[Python-ideas] Application awareness of memory storage classes

Tue May 24 10:17:55 EDT 2016

On Tue, 24 May 2016 09:59:42 +0200, "M.-A. Lemburg" <mal at egenix.com> wrote:
> As soon as you have memory in use which is not fully managed
> by Python, I don't think there's any way to implement
> transactions on memory in a meaningful way. The possible side
> effect in the unmanaged blocks would render such transactions
> meaningless, since a rollback in those would still leave you
> with the changes in the unmanaged blocks (other parts of the
> system).

In this case all the memory will "managed" at the direction of the Python
program (and the extension module).  The issue is that while we have
transactions on the NVRAM objects, the regular python objects don't get
their state restored if the transaction block aborts.  Which is part of
why I was wondering about what it might look like to integrate awareness
of storage classes into the language itself.

> Now, back on topic: for writing to NVRAM, having a transaction
> mechanism in place does make sense, but it would have to
> be clear that only the bits stored in NVRAM are subject
> to the transaction.

Yes, exactly.

> The reason here being that a failure while writing to NVRAM
> could potentially cause your machine to no longer boot.
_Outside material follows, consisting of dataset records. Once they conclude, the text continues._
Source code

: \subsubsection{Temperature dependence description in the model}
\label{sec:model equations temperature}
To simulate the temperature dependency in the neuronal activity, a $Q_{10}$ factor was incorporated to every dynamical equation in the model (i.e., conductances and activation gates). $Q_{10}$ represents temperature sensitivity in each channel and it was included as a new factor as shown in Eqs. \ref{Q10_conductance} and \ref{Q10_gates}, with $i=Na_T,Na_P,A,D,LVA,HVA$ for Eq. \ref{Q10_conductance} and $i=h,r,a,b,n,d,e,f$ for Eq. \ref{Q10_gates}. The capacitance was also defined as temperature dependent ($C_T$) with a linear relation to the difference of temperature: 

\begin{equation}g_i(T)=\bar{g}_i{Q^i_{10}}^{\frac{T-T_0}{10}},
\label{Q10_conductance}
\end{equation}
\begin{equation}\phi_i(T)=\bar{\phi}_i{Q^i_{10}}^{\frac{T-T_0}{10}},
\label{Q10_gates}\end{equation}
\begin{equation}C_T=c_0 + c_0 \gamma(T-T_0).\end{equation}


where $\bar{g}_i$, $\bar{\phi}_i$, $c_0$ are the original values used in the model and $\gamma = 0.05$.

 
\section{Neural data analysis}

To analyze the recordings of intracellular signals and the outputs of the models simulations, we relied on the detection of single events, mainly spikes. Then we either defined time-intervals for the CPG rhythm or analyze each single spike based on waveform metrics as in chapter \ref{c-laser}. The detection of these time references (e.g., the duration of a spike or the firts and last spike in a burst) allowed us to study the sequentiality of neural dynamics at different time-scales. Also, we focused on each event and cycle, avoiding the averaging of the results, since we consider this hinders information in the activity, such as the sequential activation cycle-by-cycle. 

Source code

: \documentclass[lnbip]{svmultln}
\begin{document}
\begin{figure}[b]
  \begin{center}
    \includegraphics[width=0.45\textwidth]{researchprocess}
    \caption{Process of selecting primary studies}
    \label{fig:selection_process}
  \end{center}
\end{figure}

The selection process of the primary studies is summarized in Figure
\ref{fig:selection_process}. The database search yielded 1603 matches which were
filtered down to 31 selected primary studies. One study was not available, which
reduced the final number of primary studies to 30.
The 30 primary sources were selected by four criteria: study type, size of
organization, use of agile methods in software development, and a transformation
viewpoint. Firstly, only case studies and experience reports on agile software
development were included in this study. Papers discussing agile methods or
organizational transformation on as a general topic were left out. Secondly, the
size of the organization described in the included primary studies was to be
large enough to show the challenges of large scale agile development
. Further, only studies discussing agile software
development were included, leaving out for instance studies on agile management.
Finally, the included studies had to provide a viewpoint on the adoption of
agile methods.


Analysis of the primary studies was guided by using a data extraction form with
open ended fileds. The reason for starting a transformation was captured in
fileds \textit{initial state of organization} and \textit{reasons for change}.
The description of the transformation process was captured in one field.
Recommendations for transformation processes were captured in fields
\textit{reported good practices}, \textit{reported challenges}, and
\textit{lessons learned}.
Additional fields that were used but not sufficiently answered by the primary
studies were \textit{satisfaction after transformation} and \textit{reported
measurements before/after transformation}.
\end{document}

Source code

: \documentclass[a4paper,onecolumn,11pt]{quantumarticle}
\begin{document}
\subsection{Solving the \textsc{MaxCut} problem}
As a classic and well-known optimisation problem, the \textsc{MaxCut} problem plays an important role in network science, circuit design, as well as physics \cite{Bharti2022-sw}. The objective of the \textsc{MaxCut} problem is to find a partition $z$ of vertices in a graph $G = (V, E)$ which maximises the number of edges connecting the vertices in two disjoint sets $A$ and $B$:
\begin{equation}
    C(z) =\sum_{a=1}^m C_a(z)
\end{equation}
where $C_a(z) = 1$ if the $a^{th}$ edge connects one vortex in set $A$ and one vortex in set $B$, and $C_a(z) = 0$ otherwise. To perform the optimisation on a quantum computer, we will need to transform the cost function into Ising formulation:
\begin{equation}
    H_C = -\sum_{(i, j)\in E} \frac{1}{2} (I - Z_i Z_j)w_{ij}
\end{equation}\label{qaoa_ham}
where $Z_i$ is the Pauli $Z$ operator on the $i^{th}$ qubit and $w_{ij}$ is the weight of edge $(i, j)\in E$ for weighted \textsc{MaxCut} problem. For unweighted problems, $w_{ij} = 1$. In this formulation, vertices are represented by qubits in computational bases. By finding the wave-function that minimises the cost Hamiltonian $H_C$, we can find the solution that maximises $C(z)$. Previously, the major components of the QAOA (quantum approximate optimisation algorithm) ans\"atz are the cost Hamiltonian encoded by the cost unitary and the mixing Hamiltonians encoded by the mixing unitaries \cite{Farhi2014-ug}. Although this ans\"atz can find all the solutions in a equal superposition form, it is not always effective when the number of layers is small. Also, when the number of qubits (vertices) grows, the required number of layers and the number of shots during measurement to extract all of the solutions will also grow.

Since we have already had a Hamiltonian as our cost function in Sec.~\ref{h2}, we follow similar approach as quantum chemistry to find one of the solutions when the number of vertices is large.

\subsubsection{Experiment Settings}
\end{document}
I think you misunderstand.  We're not talking about "regular" NVRAM,
we're talking about memory banks that are exposed to user space via a DAX
driver that uses file system semantics to set up the mapping from user
space to the NVRAM, but after that some kernel magic allows the user space
program to write directly to the NVRAM.  We're not doing this with the
NVRAM involved in booting the machine, it is separate dedicated storage.

> For volatile RAM, at worst, the process will die, but not have
> much effect on other running parts of the system, so there
> is less incentive to have transactions (unless, of course,
> you are deep into STM and want to work around the GIL :-)).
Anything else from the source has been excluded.